Balancing a gym routine with healthy food often takes time and a lot of patience! The last thing we want to be doing when we get home from mio HQ is spending hours preparing food for the next day. So we’ve shared our favourite muscles building foods that take little effort and no time at all to cook!
Whole wheat toast with banana
There’s nothing simpler than a slice of toast! Have it for breakfast, or even as a midnight snack because this versatile piece of bread will satisfy any slight hunger pang.
We like ours with banana on whole wheat bread. Throw a dollop of peanut butter into the mix and voila, you’re life has just got a little bit better! Eat this before your workout and the whole wheat bread will slowly release energy while the banana will give you that extra kick when the going gets tough. If you’re training for a race, bananas are the ultimate training partner as they are a great source of potassium which is lost as you sweat.
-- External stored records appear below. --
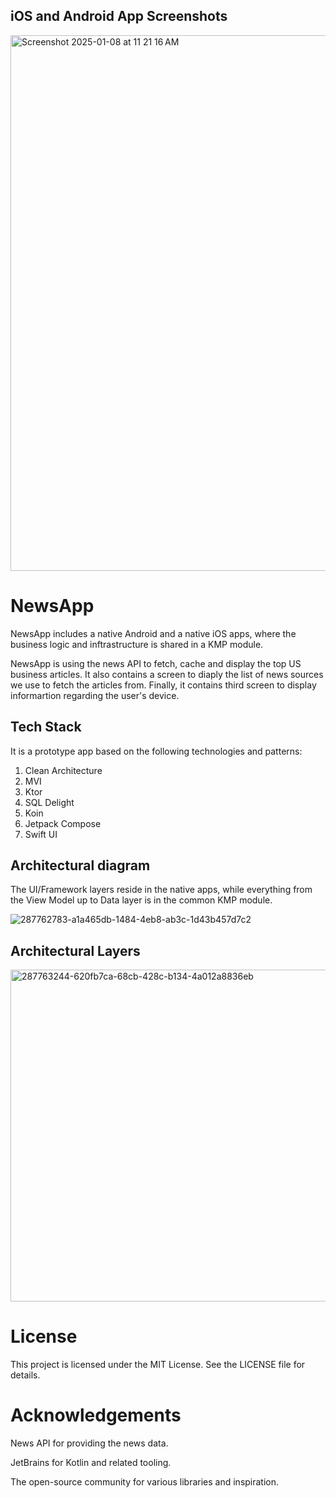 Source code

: ## iOS and Android App Screenshots

<img width="857" alt="Screenshot 2025-01-08 at 11 21 16 AM" src="https://github.com/user-attachments/assets/495bb1cd-5898-4518-b0ca-f0355b6170ff" />

# NewsApp

NewsApp includes a native Android and a native iOS apps, where the business logic and inftrastructure is shared in a KMP module.

NewsApp is using the news API to fetch, cache and display the top US business articles. It also contains a screen to diaply the list of news sources we use to fetch the articles from.
Finally, it contains third screen to display informartion regarding the user's device.

## Tech Stack
It is a prototype app based on the following technologies and patterns:

1. Clean Architecture
2. MVI
3. Ktor
4. SQL Delight
5. Koin
6. Jetpack Compose
7. Swift UI


## Architectural diagram

The UI/Framework layers reside in the native apps, while everything from the View Model up to Data layer is in the common KMP module.


![287762783-a1a465db-1484-4eb8-ab3c-1d43b457d7c2](https://github.com/user-attachments/assets/b852ae3b-0bd5-49c2-8e62-07cbae45b26e)


## Architectural Layers

<img width="531" alt="287763244-620fb7ca-68cb-428c-b134-4a012a8836eb" src="https://github.com/user-attachments/assets/9cd1216d-c59a-4c58-9fbb-6a6f1d84cceb" />

# License

This project is licensed under the MIT License. See the LICENSE file for details.

# Acknowledgements

News API for providing the news data.

JetBrains for Kotlin and related tooling.

The open-source community for various libraries and inspiration.
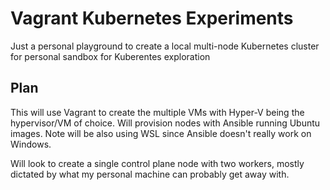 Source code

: # Vagrant Kubernetes Experiments

Just a personal playground to create a local multi-node Kubernetes cluster for personal sandbox for Kuberentes exploration

## Plan

This will use Vagrant to create the multiple VMs with Hyper-V being the hypervisor/VM of choice. Will provision nodes with Ansible running Ubuntu images. Note will be also using WSL since Ansible doesn't really work on Windows.

Will look to create a single control plane node with two workers, mostly dictated by what my personal machine can probably get away with.

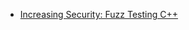 - [Increasing Security: Fuzz Testing C++](https://www.meetingcpp.com/blog/items/Increasing-Security--Fuzz-Testing-Cpp.html)
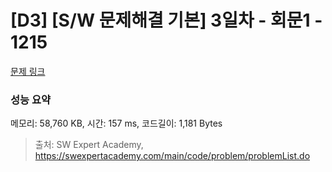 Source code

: # [D3] [S/W 문제해결 기본] 3일차 - 회문1 - 1215 

[문제 링크](https://swexpertacademy.com/main/code/problem/problemDetail.do?contestProbId=AV14QpAaAAwCFAYi) 

### 성능 요약

메모리: 58,760 KB, 시간: 157 ms, 코드길이: 1,181 Bytes



> 출처: SW Expert Academy, https://swexpertacademy.com/main/code/problem/problemList.do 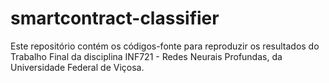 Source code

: # smartcontract-classifier
Este repositório contém os códigos-fonte para reproduzir os resultados do Trabalho Final da disciplina INF721 - Redes Neurais Profundas, da Universidade Federal de Viçosa.
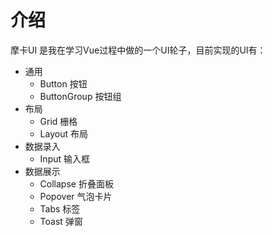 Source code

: # 介绍
摩卡UI 是我在学习Vue过程中做的一个UI轮子，目前实现的UI有：
- 通用
    * Button 按钮
    * ButtonGroup 按钮组
- 布局
    * Grid 栅格
    * Layout 布局
- 数据录入
    * Input 输入框
- 数据展示
    * Collapse 折叠面板
    * Popover 气泡卡片
    * Tabs 标签
    * Toast 弹窗
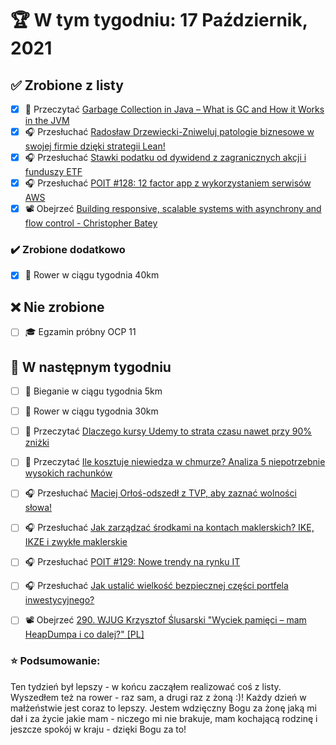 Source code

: # 🏆 W tym tygodniu: 17 Październik, 2021


## ✅ Zrobione z listy
- [x] 📗 Przeczytać [Garbage Collection in Java – What is GC and How it Works in the JVM](https://www.freecodecamp.org/news/garbage-collection-in-java-what-is-gc-and-how-it-works-in-the-jvm/) 
- [x] 🎧 Przesłuchać [Radosław Drzewiecki-Zniweluj patologie biznesowe w swojej firmie dzięki strategii Lean!](https://zaprojektujswojezycie.pl/radoslaw-drzewiecki-zniweluj-patologie-biznesowe-w-swojej-firmie-dzieki-strategii-lean/)
- [x] 🎧 Przesłuchać [Stawki podatku od dywidend z zagranicznych akcji i funduszy ETF](https://inwestomat.eu/stawki-podatku-od-dywidend-z-zagranicznych-akcji-i-funduszy-etf/)
- [x] 🎧 Przesłuchać [POIT #128: 12 factor app z wykorzystaniem serwisów AWS](https://porozmawiajmyoit.pl/poit-128-12-factor-app-z-wykorzystaniem-serwisow-aws/)
- [x] 📽️ Obejrzeć [Building responsive, scalable systems with asynchrony and flow control - Christopher Batey](https://youtu.be/ReEhicJ4kog)

### ✔️ Zrobione dodatkowo
- [x] 🚴 Rower w ciągu tygodnia 40km

## ❌ Nie zrobione
- [ ] 🎓 Egzamin próbny OCP 11


## 📝 W następnym tygodniu
- [ ] 🏃 Bieganie w ciągu tygodnia 5km
- [ ] 🚴 Rower w ciągu tygodnia 30km
- [ ] 📗 Przeczytać [Dlaczego kursy Udemy to strata czasu nawet przy 90% zniżki](https://bulldogjob.pl/news/1785-dlaczego-kursy-udemy-to-strata-czasu-nawet-przy-90-znizki) 
- [ ] 📗 Przeczytać [Ile kosztuje niewiedza w chmurze? Analiza 5 niepotrzebnie wysokich rachunków](https://niebezpiecznik.pl/post/ile-kosztuje-niewiedza-w-chmurze-analiza-5-niepotrzebnie-wysokich-rachunkow/) 
- [ ] 🎧 Przesłuchać [Maciej Orłoś-odszedł z TVP, aby zaznać wolności słowa!](https://zaprojektujswojezycie.pl/maciej-orlos-odszedl-z-tvp-aby-zaznac-wolnosci-slowa/)
- [ ] 🎧 Przesłuchać [Jak zarządzać środkami na kontach maklerskich? IKE, IKZE i zwykłe maklerskie](https://inwestomat.eu/jak-zarzadzac-srodkami-na-kontach-maklerskich/)
- [ ] 🎧 Przesłuchać [POIT #129: Nowe trendy na rynku IT](https://porozmawiajmyoit.pl/poit-129-nowe-trendy-na-rynku-it/)
- [ ] 🎧 Przesłuchać [Jak ustalić wielkość bezpiecznej części portfela inwestycyjnego?](https://inwestomat.eu/jak-ustalic-wielkosc-bezpiecznej-czesci-portfela-inwestycyjnego/)
- [ ] 📽️ Obejrzeć [290. WJUG Krzysztof Ślusarski "Wyciek pamięci – mam HeapDumpa i co dalej?" [PL]](https://youtu.be/PUc1KM7A7pg)


### ⭐ Podsumowanie:
Ten tydzień był lepszy - w końcu zacząłem realizować coś z listy. Wyszedłem też na rower - raz sam, a drugi raz z żoną :)! Każdy dzień w małżeństwie jest coraz to lepszy. Jestem wdzięczny Bogu za żonę jaką mi dał i za życie jakie mam - niczego mi nie brakuje, mam kochającą rodzinę i jeszcze spokój w kraju - dzięki Bogu za to!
Chicken and avocado omelette
Eggs are a great source of protein – perfect for muscle repair and growth. Why not mix it up a little with some cooked chicken (the ultimate muscle building food) and avocado! Avocado is full of fiber and monostaturated fats (good fat that is) and has taken the world by storm in the last few years. The trendy superfood has exploded onto the market and is the perfect garnish to any meal!
With so many variations of available, it’s the perfect on-the-go snack to or from the gym. If you’re unsure what to include, stick to your favourite fruit with a large dollop of Greek yoghurt. Add 10-20 grams of a protein powder to ensure your smoothie is muscle building.
Salmon and brown rice
This is our go-to meal noon or night. This quick and simple meal is perfect to assist a healthy lifestyle. We love to add a handful of chilli and a bit of garlic to kick start the flavours! Throw some soy sauce in the mix and you’ve got yourself a delicious dinner!